TASK STATEMENT:
Every line of the material must be restated exactly, though not its pictures.

DATA EXCERPTS:
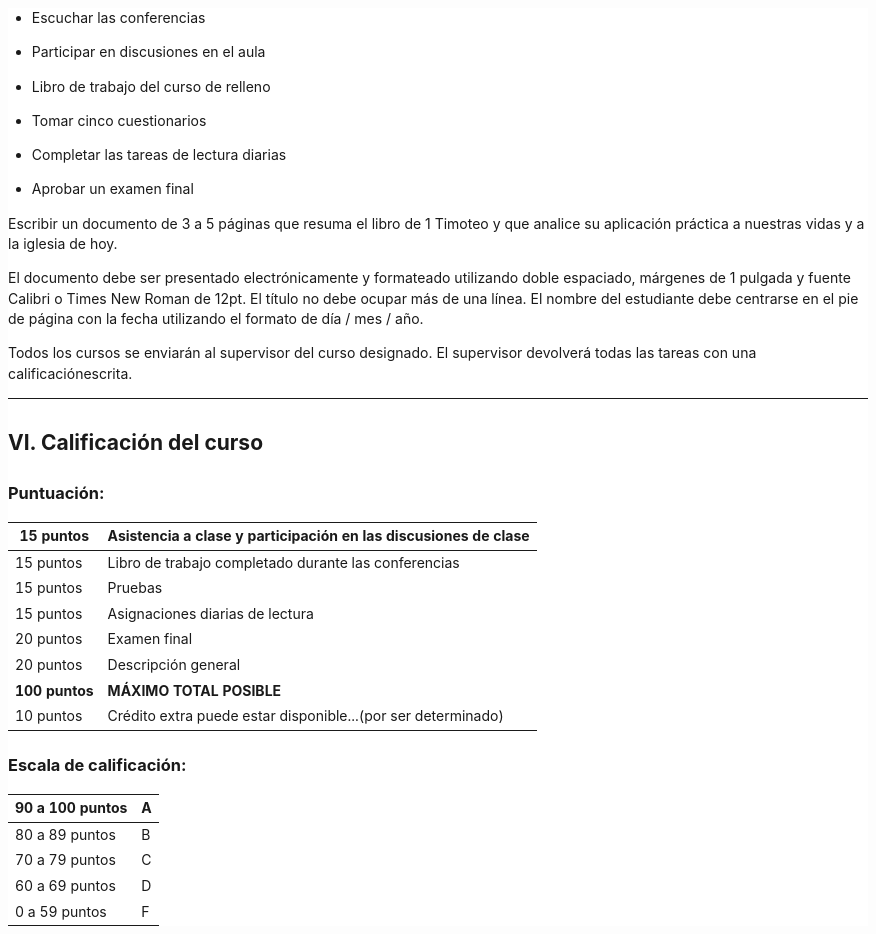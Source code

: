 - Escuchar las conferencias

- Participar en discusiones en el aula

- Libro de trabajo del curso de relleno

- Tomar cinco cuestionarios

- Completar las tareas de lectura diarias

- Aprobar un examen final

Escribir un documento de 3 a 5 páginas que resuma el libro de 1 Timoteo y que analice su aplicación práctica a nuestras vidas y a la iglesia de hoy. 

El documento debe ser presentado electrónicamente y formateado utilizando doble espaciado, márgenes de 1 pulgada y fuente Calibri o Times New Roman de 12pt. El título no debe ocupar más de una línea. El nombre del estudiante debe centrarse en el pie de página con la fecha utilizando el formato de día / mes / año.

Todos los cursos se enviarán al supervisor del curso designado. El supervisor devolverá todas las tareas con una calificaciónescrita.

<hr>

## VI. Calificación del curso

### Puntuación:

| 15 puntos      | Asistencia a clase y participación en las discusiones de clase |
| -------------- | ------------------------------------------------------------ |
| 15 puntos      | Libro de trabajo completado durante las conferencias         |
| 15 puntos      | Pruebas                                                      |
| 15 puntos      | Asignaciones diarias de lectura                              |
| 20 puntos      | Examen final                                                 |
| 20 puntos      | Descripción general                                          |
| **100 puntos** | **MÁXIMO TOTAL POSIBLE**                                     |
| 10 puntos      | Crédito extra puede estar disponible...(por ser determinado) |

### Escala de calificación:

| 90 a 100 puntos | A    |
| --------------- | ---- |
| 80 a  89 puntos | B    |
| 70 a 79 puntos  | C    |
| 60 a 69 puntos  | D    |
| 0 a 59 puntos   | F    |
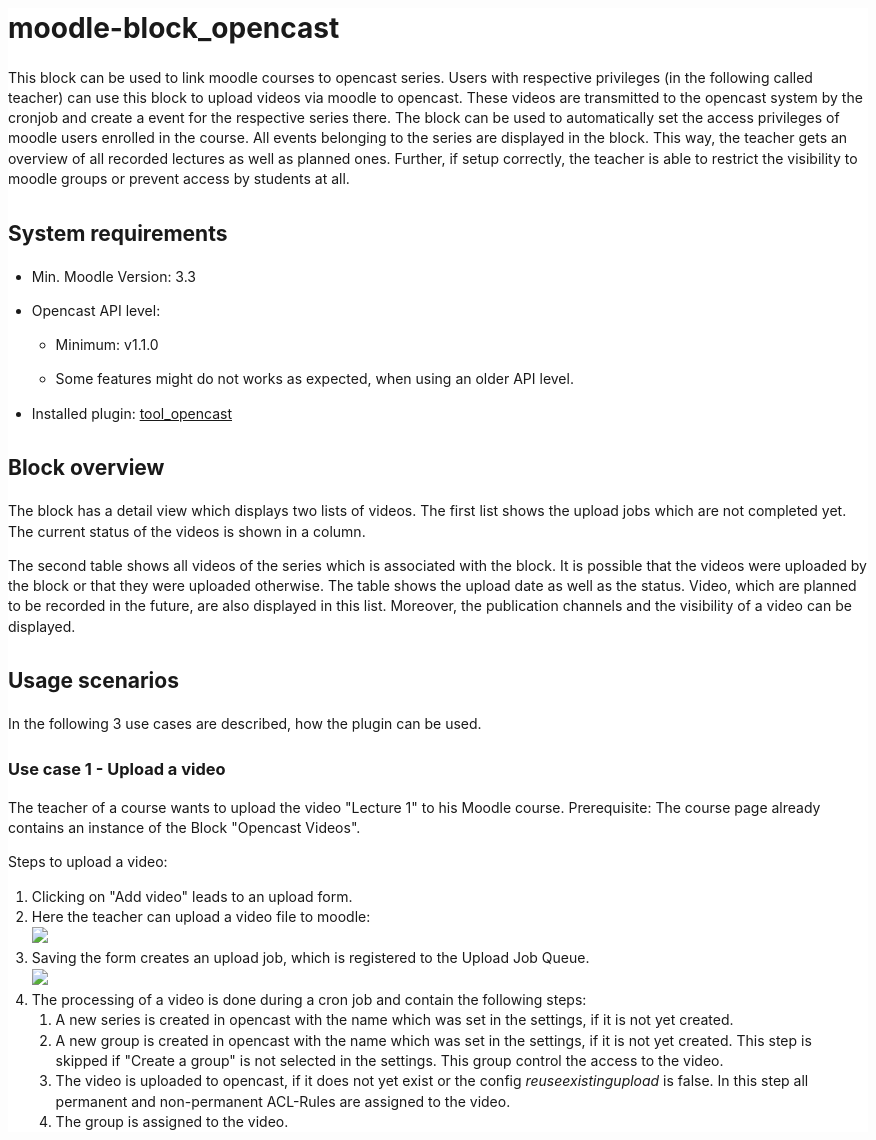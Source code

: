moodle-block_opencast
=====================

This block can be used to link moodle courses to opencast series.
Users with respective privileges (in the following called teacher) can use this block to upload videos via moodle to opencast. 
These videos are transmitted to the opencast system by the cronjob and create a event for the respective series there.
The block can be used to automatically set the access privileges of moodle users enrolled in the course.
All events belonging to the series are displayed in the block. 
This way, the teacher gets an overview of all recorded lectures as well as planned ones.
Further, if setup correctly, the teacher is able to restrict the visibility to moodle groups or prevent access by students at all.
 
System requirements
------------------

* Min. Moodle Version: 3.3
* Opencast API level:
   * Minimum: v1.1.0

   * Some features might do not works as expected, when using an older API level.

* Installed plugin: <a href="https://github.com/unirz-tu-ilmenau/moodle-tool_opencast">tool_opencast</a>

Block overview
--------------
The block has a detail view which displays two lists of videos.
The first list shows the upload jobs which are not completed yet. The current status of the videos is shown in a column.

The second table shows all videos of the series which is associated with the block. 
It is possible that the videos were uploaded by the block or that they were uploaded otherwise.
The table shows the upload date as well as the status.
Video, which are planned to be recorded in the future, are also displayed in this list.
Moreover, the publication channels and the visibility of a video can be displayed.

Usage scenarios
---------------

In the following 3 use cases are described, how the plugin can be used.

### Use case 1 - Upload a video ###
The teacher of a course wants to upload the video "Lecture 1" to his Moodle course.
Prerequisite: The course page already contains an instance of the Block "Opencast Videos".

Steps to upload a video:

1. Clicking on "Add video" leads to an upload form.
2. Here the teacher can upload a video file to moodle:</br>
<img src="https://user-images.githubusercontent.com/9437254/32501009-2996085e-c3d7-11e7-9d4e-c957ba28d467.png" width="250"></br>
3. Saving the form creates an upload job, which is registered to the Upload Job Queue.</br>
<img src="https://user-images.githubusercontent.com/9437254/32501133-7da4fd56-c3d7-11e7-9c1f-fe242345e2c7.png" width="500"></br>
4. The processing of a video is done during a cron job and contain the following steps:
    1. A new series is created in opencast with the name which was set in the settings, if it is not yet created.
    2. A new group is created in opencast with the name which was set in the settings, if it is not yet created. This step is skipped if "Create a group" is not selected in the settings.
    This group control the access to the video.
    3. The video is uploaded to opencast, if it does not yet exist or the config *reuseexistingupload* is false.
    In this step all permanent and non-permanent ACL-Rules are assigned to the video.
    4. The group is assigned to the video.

WRITTEN RESPONSE:
Source code

: - Escuchar las conferencias

- Participar en discusiones en el aula

- Libro de trabajo del curso de relleno

- Tomar cinco cuestionarios

- Completar las tareas de lectura diarias

- Aprobar un examen final

Escribir un documento de 3 a 5 páginas que resuma el libro de 1 Timoteo y que analice su aplicación práctica a nuestras vidas y a la iglesia de hoy. 

El documento debe ser presentado electrónicamente y formateado utilizando doble espaciado, márgenes de 1 pulgada y fuente Calibri o Times New Roman de 12pt. El título no debe ocupar más de una línea. El nombre del estudiante debe centrarse en el pie de página con la fecha utilizando el formato de día / mes / año.

Todos los cursos se enviarán al supervisor del curso designado. El supervisor devolverá todas las tareas con una calificaciónescrita.

<hr>

## VI. Calificación del curso

### Puntuación:

| 15 puntos      | Asistencia a clase y participación en las discusiones de clase |
| -------------- | ------------------------------------------------------------ |
| 15 puntos      | Libro de trabajo completado durante las conferencias         |
| 15 puntos      | Pruebas                                                      |
| 15 puntos      | Asignaciones diarias de lectura                              |
| 20 puntos      | Examen final                                                 |
| 20 puntos      | Descripción general                                          |
| **100 puntos** | **MÁXIMO TOTAL POSIBLE**                                     |
| 10 puntos      | Crédito extra puede estar disponible...(por ser determinado) |

### Escala de calificación:

| 90 a 100 puntos | A    |
| --------------- | ---- |
| 80 a  89 puntos | B    |
| 70 a 79 puntos  | C    |
| 60 a 69 puntos  | D    |
| 0 a 59 puntos   | F    |
Source code

:moodle-block_opencast
=====================

This block can be used to link moodle courses to opencast series.
Users with respective privileges (in the following called teacher) can use this block to upload videos via moodle to opencast. 
These videos are transmitted to the opencast system by the cronjob and create a event for the respective series there.
The block can be used to automatically set the access privileges of moodle users enrolled in the course.
All events belonging to the series are displayed in the block. 
This way, the teacher gets an overview of all recorded lectures as well as planned ones.
Further, if setup correctly, the teacher is able to restrict the visibility to moodle groups or prevent access by students at all.
 
System requirements
------------------

* Min. Moodle Version: 3.3
* Opencast API level:
   * Minimum: v1.1.0

   * Some features might do not works as expected, when using an older API level.

* Installed plugin: <a href="https://github.com/unirz-tu-ilmenau/moodle-tool_opencast">tool_opencast</a>

Block overview
--------------
The block has a detail view which displays two lists of videos.
The first list shows the upload jobs which are not completed yet. The current status of the videos is shown in a column.

The second table shows all videos of the series which is associated with the block. 
It is possible that the videos were uploaded by the block or that they were uploaded otherwise.
The table shows the upload date as well as the status.
Video, which are planned to be recorded in the future, are also displayed in this list.
Moreover, the publication channels and the visibility of a video can be displayed.

Usage scenarios
---------------

In the following 3 use cases are described, how the plugin can be used.

### Use case 1 - Upload a video ###
The teacher of a course wants to upload the video "Lecture 1" to his Moodle course.
Prerequisite: The course page already contains an instance of the Block "Opencast Videos".

Steps to upload a video:

1. Clicking on "Add video" leads to an upload form.
2. Here the teacher can upload a video file to moodle:</br>
<img src="https://user-images.githubusercontent.com/9437254/32501009-2996085e-c3d7-11e7-9d4e-c957ba28d467.png" width="250"></br>
3. Saving the form creates an upload job, which is registered to the Upload Job Queue.</br>
<img src="https://user-images.githubusercontent.com/9437254/32501133-7da4fd56-c3d7-11e7-9c1f-fe242345e2c7.png" width="500"></br>
4. The processing of a video is done during a cron job and contain the following steps:
    1. A new series is created in opencast with the name which was set in the settings, if it is not yet created.
    2. A new group is created in opencast with the name which was set in the settings, if it is not yet created. This step is skipped if "Create a group" is not selected in the settings.
    This group control the access to the video.
    3. The video is uploaded to opencast, if it does not yet exist or the config *reuseexistingupload* is false.
    In this step all permanent and non-permanent ACL-Rules are assigned to the video.
    4. The group is assigned to the video.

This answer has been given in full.